• **Required work**: Write out, unaltered, each line from the top of the records below down to the line where "## GetAllSecrets" appears, that line included.

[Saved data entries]

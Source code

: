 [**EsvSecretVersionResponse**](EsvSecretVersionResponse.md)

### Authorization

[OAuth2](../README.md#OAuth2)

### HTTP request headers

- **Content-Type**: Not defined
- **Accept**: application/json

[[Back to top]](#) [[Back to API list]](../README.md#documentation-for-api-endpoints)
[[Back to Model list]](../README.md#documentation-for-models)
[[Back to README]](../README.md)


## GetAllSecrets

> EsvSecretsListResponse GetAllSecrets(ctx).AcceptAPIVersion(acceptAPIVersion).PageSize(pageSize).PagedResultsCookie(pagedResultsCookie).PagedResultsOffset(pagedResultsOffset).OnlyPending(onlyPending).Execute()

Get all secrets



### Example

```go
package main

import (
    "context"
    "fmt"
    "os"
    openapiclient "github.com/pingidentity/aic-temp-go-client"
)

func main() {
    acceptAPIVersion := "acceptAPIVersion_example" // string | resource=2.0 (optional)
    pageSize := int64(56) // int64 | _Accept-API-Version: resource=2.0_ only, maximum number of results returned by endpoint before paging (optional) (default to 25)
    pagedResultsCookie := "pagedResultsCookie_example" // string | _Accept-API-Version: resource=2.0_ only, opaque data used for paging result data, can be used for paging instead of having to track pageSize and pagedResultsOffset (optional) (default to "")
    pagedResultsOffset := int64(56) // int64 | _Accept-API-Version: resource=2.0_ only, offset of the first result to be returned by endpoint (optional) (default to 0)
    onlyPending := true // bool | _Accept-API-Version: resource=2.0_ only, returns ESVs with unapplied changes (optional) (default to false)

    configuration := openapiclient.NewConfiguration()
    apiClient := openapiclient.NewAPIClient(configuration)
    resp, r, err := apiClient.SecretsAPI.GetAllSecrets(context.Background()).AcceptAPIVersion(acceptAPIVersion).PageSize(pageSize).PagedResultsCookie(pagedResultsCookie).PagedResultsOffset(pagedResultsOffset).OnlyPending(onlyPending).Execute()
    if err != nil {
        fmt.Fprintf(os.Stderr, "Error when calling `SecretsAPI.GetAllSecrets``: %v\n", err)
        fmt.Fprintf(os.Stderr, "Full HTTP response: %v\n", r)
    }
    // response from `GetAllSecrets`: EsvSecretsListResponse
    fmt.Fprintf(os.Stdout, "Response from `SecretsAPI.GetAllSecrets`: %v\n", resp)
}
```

• **Solution to this exercise**:
Source code

: [**EsvSecretVersionResponse**](EsvSecretVersionResponse.md)

### Authorization

[OAuth2](../README.md#OAuth2)

### HTTP request headers

- **Content-Type**: Not defined
- **Accept**: application/json

[[Back to top]](#) [[Back to API list]](../README.md#documentation-for-api-endpoints)
[[Back to Model list]](../README.md#documentation-for-models)
[[Back to README]](../README.md)


## GetAllSecrets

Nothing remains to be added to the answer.